### Exercise directions
Retype the entries word for word, leaving nothing out.
===== The input
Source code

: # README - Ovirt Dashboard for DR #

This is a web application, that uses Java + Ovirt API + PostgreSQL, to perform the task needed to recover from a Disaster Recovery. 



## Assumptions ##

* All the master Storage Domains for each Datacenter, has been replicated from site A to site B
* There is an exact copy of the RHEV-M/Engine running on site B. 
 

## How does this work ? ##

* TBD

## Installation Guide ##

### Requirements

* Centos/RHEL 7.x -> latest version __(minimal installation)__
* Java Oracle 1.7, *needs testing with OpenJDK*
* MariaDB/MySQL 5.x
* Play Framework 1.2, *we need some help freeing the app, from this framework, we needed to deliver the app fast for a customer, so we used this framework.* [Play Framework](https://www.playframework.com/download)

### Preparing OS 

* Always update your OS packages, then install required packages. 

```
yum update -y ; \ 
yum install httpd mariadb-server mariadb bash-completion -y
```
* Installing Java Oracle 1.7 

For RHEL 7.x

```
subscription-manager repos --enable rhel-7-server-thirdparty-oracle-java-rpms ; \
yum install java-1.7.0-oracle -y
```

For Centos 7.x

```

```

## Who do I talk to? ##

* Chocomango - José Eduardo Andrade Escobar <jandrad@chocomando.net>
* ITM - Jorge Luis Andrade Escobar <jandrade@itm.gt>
==========
### Exercise solution
Source code

: # README - Ovirt Dashboard for DR #

This is a web application, that uses Java + Ovirt API + PostgreSQL, to perform the task needed to recover from a Disaster Recovery. 



## Assumptions ##

* All the master Storage Domains for each Datacenter, has been replicated from site A to site B
* There is an exact copy of the RHEV-M/Engine running on site B. 
 

## How does this work ? ##

* TBD

## Installation Guide ##

### Requirements

* Centos/RHEL 7.x -> latest version __(minimal installation)__
* Java Oracle 1.7, *needs testing with OpenJDK*
* MariaDB/MySQL 5.x
* Play Framework 1.2, *we need some help freeing the app, from this framework, we needed to deliver the app fast for a customer, so we used this framework.* [Play Framework](https://www.playframework.com/download)

### Preparing OS 

* Always update your OS packages, then install required packages. 

```
yum update -y ; \ 
yum install httpd mariadb-server mariadb bash-completion -y
```
* Installing Java Oracle 1.7 

For RHEL 7.x

```
subscription-manager repos --enable rhel-7-server-thirdparty-oracle-java-rpms ; \
yum install java-1.7.0-oracle -y
```

For Centos 7.x

```

```

## Who do I talk to? ##

* Chocomango - José Eduardo Andrade Escobar <jandrad@chocomando.net>
* ITM - Jorge Luis Andrade Escobar <jandrade@itm.gt>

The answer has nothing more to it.